Saturday, July 23, 2011

Bruce Sundlun dies, odd timing

Not only was Bruce Sundlun someone I knew, I met him during the comissiong ceremonies for the USS Rhode Island SSBN-740 in Newport on July 9, 1994 and I dealt with him on the USS John F. Kennedy CV-67 project, how this story almost got buried got me mad at the propaganda press. Not only did this occur during a heatwave hours before he died I was over by the state house making sure that the Middle eastern Art festival planned for that evening stayerd shut down, particularly because of the nature of the people who came up with the idea for the event. His passing at this time is a reminder to us al to keep our wits when everyone else is losing theirs.
Interesting this piece mentions how he handled the banking crisis, had he been tougher on the banks I would still have my fortune for that was when washington trust and lenihan law did their dirty deeds.
Peter Z


Bruce Sundlun, fiery former R.I. governor, dies at 91
8:10 PM Thu, Jul 21, 2011


By G. WAYNE MILLER
Journal staff writer

Former Rhode Island Gov. Bruce G. Sundlun, whose heroism in war, success in business, fiery political career and complex private life made him into one of the state's legendary figures, died Thursday at his home in Jamestown. He was 91 years old.

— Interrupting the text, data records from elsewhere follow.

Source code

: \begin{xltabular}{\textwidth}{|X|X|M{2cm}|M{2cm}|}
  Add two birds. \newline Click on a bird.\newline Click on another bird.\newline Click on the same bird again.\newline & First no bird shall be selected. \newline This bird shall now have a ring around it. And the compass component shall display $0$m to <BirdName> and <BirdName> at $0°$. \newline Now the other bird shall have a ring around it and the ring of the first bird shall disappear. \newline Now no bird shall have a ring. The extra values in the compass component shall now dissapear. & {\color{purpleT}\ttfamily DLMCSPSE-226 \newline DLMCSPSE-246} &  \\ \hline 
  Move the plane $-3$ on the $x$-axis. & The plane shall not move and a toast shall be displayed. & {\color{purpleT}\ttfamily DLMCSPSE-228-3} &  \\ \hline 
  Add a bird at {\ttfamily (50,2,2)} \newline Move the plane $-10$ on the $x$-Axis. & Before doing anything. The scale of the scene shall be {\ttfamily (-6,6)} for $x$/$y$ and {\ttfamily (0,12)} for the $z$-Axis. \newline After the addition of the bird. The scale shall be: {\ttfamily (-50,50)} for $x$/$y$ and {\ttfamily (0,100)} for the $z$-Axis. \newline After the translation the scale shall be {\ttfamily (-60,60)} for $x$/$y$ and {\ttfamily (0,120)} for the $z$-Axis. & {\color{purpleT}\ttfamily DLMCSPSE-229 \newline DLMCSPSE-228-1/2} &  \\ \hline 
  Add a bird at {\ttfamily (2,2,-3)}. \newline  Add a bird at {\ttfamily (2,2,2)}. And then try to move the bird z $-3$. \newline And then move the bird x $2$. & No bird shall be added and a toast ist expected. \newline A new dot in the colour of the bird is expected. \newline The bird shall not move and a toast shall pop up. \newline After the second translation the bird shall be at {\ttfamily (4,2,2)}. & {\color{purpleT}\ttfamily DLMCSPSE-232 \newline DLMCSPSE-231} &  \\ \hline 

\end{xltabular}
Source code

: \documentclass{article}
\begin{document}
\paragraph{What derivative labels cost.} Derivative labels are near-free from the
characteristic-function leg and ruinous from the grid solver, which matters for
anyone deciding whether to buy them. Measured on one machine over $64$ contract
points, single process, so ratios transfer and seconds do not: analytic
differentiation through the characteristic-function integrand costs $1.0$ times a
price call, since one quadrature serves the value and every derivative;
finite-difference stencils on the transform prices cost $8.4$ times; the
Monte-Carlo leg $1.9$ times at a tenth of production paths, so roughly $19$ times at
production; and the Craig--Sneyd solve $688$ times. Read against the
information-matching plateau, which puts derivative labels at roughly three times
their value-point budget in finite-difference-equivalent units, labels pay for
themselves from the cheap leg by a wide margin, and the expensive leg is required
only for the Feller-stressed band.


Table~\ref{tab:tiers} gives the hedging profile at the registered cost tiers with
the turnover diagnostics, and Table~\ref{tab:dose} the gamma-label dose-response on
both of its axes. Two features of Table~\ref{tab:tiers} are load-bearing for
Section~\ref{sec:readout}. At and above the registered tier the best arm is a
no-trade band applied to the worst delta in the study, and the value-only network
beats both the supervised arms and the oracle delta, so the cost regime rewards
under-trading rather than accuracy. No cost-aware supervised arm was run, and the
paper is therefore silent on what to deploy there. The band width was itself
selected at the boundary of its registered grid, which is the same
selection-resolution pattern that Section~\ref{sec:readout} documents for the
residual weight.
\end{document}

A statement from his family announcing his death Thursday said:

"Former Governor Bruce Sundlun died peacefully tonight at his home in Jamestown. He was surrounded by his loving family. As a husband, father and grandfather he was our north star. We are deeply grateful for his love and lessons throughout our lives."

Sundlun had been hospitalized recently for an undisclosed ailment.

U.S. Sen. Sheldon Whitehouse, D-R.I., who was Sundlun's legal counsel and business regulation director during his terms as governor, released the following statement early Thursday evening regarding Sundlun's death:

"I mourn the passing of Bruce Sundlun, a beloved friend and mentor. Bruce's accomplishments as an athlete, soldier, lawyer, businessman and politician would each make his a memorable life; together they made him one of the most remarkable and accomplished Rhode Islanders in our history.

"But most who knew Bruce will remember him for his personality: warm-hearted and funny, impatient and irrepressible, courageous and determined. No one who knew Bruce ever doubted where he stood. He was a towering figure in our state's history and a vibrant figure in the lives of his friends and family. My love, thoughts and prayers are with them."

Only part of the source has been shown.